I attended a lecture this week where the topic was “Miracles and Medical Futility.” The case being presented by a panel of doctors and nurses and a hospital chaplain was of a family that wanted the medical team to take every measure to keep their dying family member alive, so that God could work a miracle. The medical team, felt that they were causing great suffering to a body unable to physiologically recover by continuing “care” and that the medically ethical thing to do would be to let this patient die. Furthermore, they were using valuable resources on this patient, like blood transfusions, that could have gone to another patient with a more favorable prognosis.
Enter the dichotomy: God v. Science, Family v. Professionals, Hope v. Reality.
So much of the discussion centered around how to align the two parties. How to stop pitting the two sets of values against one another and find common ground. Could physicians steeped in their scientifically backed understanding of the body make space for God? Could a family steeped in religious conviction make space for biological limits?
To me, common ground seemed like the wrong target to be aiming for. The wrong conversation to be engaging in.
My mom has said, on several thousand occasions, that if her quality of life declines to a point that she no longer wants to be alive, it is our duty as her children to take her out into the pasture and “put her down.” This is not a turn of phrase. We have a family farm. The pasture is a real, geographic location. My mom simply wants us to extend to her, the same kindness we extend to our animals who are suffering.
I grew up in a household that talked death. My first research project when I was in third grade was on Dr. Kevorkian, the famous proponent of physician assisted suicide. Perhaps it was that my mom’s mom died when she was just fourteen that made it paramount for her to discuss death with us. And so we did. And so we do. There is a file in my parent’s home called the “Dead Parent File.” A step by step guide for what to do when the day comes. When I was home most recently my mom was busy reading The Gentle Art of Swedish Death Cleaning. “Let’s read it out loud!” she suggested gleefully after dinner, “It’s fantastic!”
My mom is one of the least dying people I know. She is 63 and teaches about twenty hours of yoga each week. Each year on her birthday she sends me a picture of her doing a headstand. She eats rice and beans and mountains of kale. She runs and swims and knits and canes chairs and feeds cows and does the crossword puzzle and writes books. She is very alive. And very obsessed with being dead when she can no longer be very alive.
We joke with my mom that her tombstone will read, “Here lies Robin, she once sprained her ankle.” Because several years ago when she did sprain her ankle and she had to slow down on her activities for a bit, she was morose.
The truth is, what constitutes a “quality life” is a moving target. Perhaps my mom will decide, as she ages, that life is still worth living even if things get compromised. But I know she has a threshold where being alive for the sake of being alive will not suit her. And this is why she likes to remind me and my brother that it is our duty, when that day comes, to take her out in the pasture and put her down. When we roll through this familiar conversation, I remind her that this is why she had both a son and a daughter, and it is decidedly her son’s job to carry out that task.

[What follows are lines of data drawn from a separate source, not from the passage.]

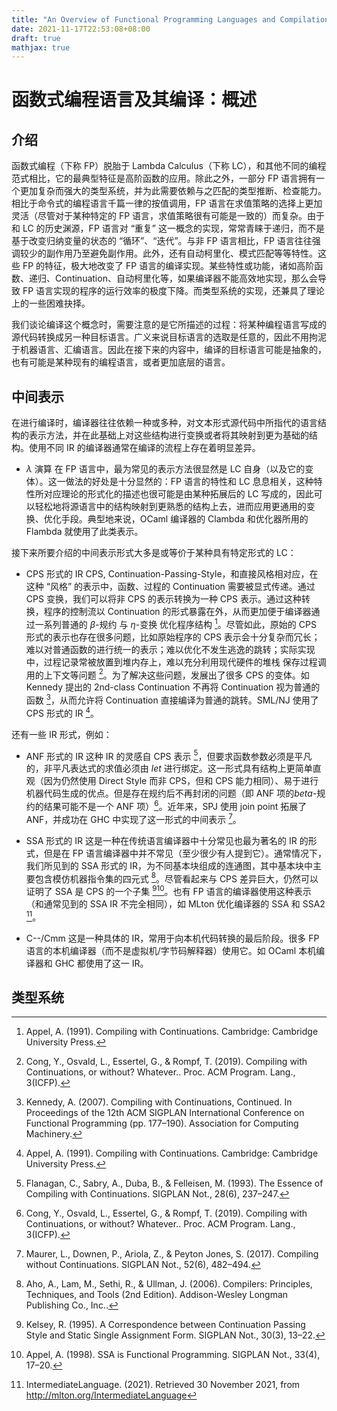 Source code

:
 ```yaml
---
title: "An Overview of Functional Programming Languages and Compilations"
date: 2021-11-17T22:53:08+08:00
draft: true
mathjax: true
---
```


# 函数式编程语言及其编译：概述

## 介绍

函数式编程（下称 FP）脱胎于 Lambda Calculus（下称 LC），和其他不同的编程范式相比，它的最典型特征是高阶函数的应用。除此之外，一部分 FP 语言拥有一个更加复杂而强大的类型系统，并为此需要依赖与之匹配的类型推断、检查能力。相比于命令式的编程语言千篇一律的按值调用，FP 语言在求值策略的选择上更加灵活（尽管对于某种特定的 FP 语言，求值策略很有可能是一致的）而复杂。由于和 LC 的历史渊源，FP 语言对 “重复” 这一概念的实现，常常青睐于递归，而不是基于改变归纳变量的状态的 “循环”、“迭代”。与非 FP 语言相比，FP 语言往往强调较少的副作用乃至避免副作用。此外，还有自动柯里化、模式匹配等等特性。这些 FP 的特征，极大地改变了 FP 语言的编译实现。某些特性或功能，诸如高阶函数、递归、Continuation、自动柯里化等，如果编译器不能高效地实现，那么会导致 FP 语言实现的程序的运行效率的极度下降。而类型系统的实现，还兼具了理论上的一些困难抉择。

我们谈论编译这个概念时，需要注意的是它所描述的过程：将某种编程语言写成的源代码转换成另一种目标语言。广义来说目标语言的选取是任意的，因此不用拘泥于机器语言、汇编语言。因此在接下来的内容中，编译的目标语言可能是抽象的，也有可能是某种现有的编程语言，或者更加底层的语言。

## 中间表示

在进行编译时，编译器往往依赖一种或多种，对文本形式源代码中所指代的语言结构的表示方法，并在此基础上对这些结构进行变换或者将其映射到更为基础的结构。使用不同 IR 的编译器通常在编译的流程上存在着明显差异。

- $\lambda$ 演算
在 FP 语言中，最为常见的表示方法很显然是 LC 自身（以及它的变体）。这一做法的好处是十分显然的：FP 语言的特性和 LC 息息相关，这种特性所对应理论的形式化的描述也很可能是由某种拓展后的 LC 写成的，因此可以轻松地将源语言中的结构映射到更熟悉的结构上去，进而应用更通用的变换、优化手段。典型地来说，OCaml 编译器的 Clambda 和优化器所用的 Flambda 就使用了此类表示。

接下来所要介绍的中间表示形式大多是或等价于某种具有特定形式的 LC：

- CPS 形式的 IR
CPS, Continuation-Passing-Style，和直接风格相对应，在这种 “风格” 的表示中，函数、过程的 Continuation 需要被显式传递。通过 CPS 变换，我们可以将非 CPS 的表示转换为一种 CPS 表示。通过这种转换，程序的控制流以 Continuation 的形式暴露在外，从而更加便于编译器通过一系列普通的 $\beta$-规约 与 $\eta$-变换 优化程序结构 [^1]。尽管如此，原始的 CPS 形式的表示也存在很多问题，比如原始程序的 CPS 表示会十分复杂而冗长；难以对普通函数的进行统一的表示；难以优化不发生逃逸的跳转；实际实现中，过程记录常被放置到堆内存上，难以充分利用现代硬件的堆栈 保存过程调用的上下文等问题 [^2]。为了解决这些问题，发展出了很多 CPS 的变体。如 Kennedy 提出的 2nd-class Continuation 不再将 Continuation 视为普通的函数 [^3]，从而允许将 Continuation 直接编译为普通的跳转。SML/NJ 使用了 CPS 形式的 IR [^1]。

还有一些 IR 形式，例如：

- ANF 形式的 IR
这种 IR 的灵感自 CPS 表示 [^4]，但要求函数参数必须是平凡的，非平凡表达式的求值必须由 $let$ 进行绑定。这一形式具有结构上更简单直观（因为仍然使用 Direct Style 而非 CPS，但和 CPS 能力相同）、易于进行机器代码生成的优点。但是存在规约后不再封闭的问题（即 ANF 项的$beta$-规约的结果可能不是一个 ANF 项）[^2]。近年来，SPJ 使用 join point 拓展了 ANF，并成功在 GHC 中实现了这一形式的中间表示 [^9]。

- SSA 形式的 IR
这是一种在传统语言编译器中十分常见也最为著名的 IR 的形式，但是在 FP 语言编译器中并不常见（至少很少有人提到它）。通常情况下，我们所见到的 SSA 形式的 IR，为不同基本块组成的连通图，其中基本块中主要包含模仿机器指令集的四元式 [^5]。尽管看起来与 CPS 差异巨大，仍然可以证明了 SSA 是 CPS 的一个子集 [^10][^6]。也有 FP 语言的编译器使用这种表示（和通常见到的 SSA IR 不完全相同），如 MLton 优化编译器的 SSA 和 SSA2 [^7]。

- C--/Cmm
这是一种具体的 IR，常用于向本机代码转换的最后阶段。很多 FP 语言的本机编译器（而不是虚拟机/字节码解释器）使用它。如 OCaml 本机编译器和 GHC 都使用了这一 IR。

## 类型系统


[^1]: Appel, A. (1991). Compiling with Continuations. Cambridge: Cambridge University Press.
[^2]: Cong, Y., Osvald, L., Essertel, G., & Rompf, T. (2019). Compiling with Continuations, or without? Whatever.. Proc. ACM Program. Lang., 3(ICFP).
[^3]: Kennedy, A. (2007). Compiling with Continuations, Continued. In Proceedings of the 12th ACM SIGPLAN International Conference on Functional Programming (pp. 177–190). Association for Computing Machinery.
[^4]: Flanagan, C., Sabry, A., Duba, B., & Felleisen, M. (1993). The Essence of Compiling with Continuations. SIGPLAN Not., 28(6), 237–247.
[^5]: Aho, A., Lam, M., Sethi, R., & Ullman, J. (2006). Compilers: Principles, Techniques, and Tools (2nd Edition). Addison-Wesley Longman Publishing Co., Inc..
[^6]:Appel, A. (1998). SSA is Functional Programming. SIGPLAN Not., 33(4), 17–20.
[^7]: IntermediateLanguage. (2021). Retrieved 30 November 2021, from http://mlton.org/IntermediateLanguage
[^8]:
[^9]: Maurer, L., Downen, P., Ariola, Z., & Peyton Jones, S. (2017). Compiling without Continuations. SIGPLAN Not., 52(6), 482–494.
[^10]:Kelsey, R. (1995). A Correspondence between Continuation Passing Style and Static Single Assignment Form. SIGPLAN Not., 30(3), 13–22.
[^11]:
[^12]:


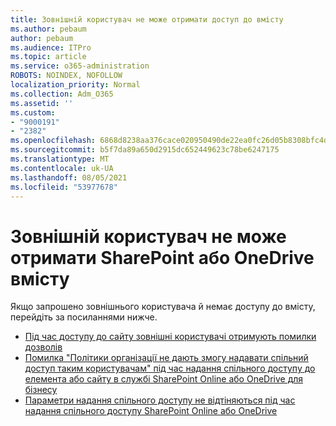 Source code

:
 ```yaml
---
title: Зовнішній користувач не може отримати доступ до вмісту
ms.author: pebaum
author: pebaum
ms.audience: ITPro
ms.topic: article
ms.service: o365-administration
ROBOTS: NOINDEX, NOFOLLOW
localization_priority: Normal
ms.collection: Adm_O365
ms.assetid: ''
ms.custom:
- "9000191"
- "2382"
ms.openlocfilehash: 6868d8238aa376cace020950490de22ea0fc26d05b8308bfc4d9e5f1fc992bf2
ms.sourcegitcommit: b5f7da89a650d2915dc652449623c78be6247175
ms.translationtype: MT
ms.contentlocale: uk-UA
ms.lasthandoff: 08/05/2021
ms.locfileid: "53977678"
---
```

# <a name="external-user-cannot-access-sharepoint-or-onedrive-content"></a>Зовнішній користувач не може отримати SharePoint або OneDrive вмісту

Якщо запрошено зовнішнього користувача й немає доступу до вмісту, перейдіть за посиланнями нижче.

- [Під час доступу до сайту зовнішні користувачі отримують помилки дозволів](https://docs.microsoft.com/sharepoint/support/administration/access-denied-or-need-permission-error-sharepoint-online-or-onedrive-for-business)
- [Помилка "Політики організації не дають змогу надавати спільний доступ таким користувачам" під час надання спільного доступу до елемента або сайту в службі SharePoint Online або OneDrive для бізнесу](https://docs.microsoft.com/sharepoint/support/administration/organization-policies-do-not-allow-you-to-share-with-users-error)
- [Параметри надання спільного доступу не відтіняються під час надання спільного доступу SharePoint Online або OneDrive](https://docs.microsoft.com/sharepoint/support/administration/sharing-options-grayed-out-when-sharing-from-sharepoint-online-or-onedrive)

But even having brow beating, explicit permission to help my mom die when the time comes (which to be clear is not going to involve a shot gun in the pasture, but perhaps will involve fighting on her behalf to make sure her “do not resuscitate” orders are fulfilled), it’s still a terrifying idea. I don’t want to be the one who pulls the proverbial plug on my mom. Even though I know it is what she wants.
I want that burden to live with someone else. And I was thinking as I was listening to this discussion about this family who was waiting on a miracle, that perhaps the medical teams goal should not have been to get the family to align with their perspective or for them to align with the family’s perspective, but rather should have been to bear the burden of being the “bad guys.” Of being the ones who let the family down, and let the patient die.
I learned in my years as a teacher that part of my job was being a vessel that received parent’s pain. I worked in residential schools with some of the most remarkable students and families I’ve ever encountered. Truly—they were/are some of the best human I’ve ever met. And still, letting your young teenager fling the coop early, and start to discover parts of their identity away from you, challenges even the most remarkable parents. And sometimes in their fear about their child’s struggles or suffering they would lash out. At first when this happened, I was desperate for the parents to know that we were part of the same team—that we both wanted what was best for their child. But eventually, I realized that that wasn’t the most important outcome. The most important outcome for those conversations was to hold the parents fear and grief and to serve the student in the best way I possibly could.
And so as uncomfortable as it might be, I think perhaps the duty of people in the helping profession is to be both a vessel and a shield. Shielding your identified client from undue suffering and becoming a vessel for the grief and pain of the constellation of other people who surround your identified client. It’s an un-enviable position. And one in which you will never be “right.” But being right shouldn’t eclipse being helpful, especially to those who are suffering unimaginable loss.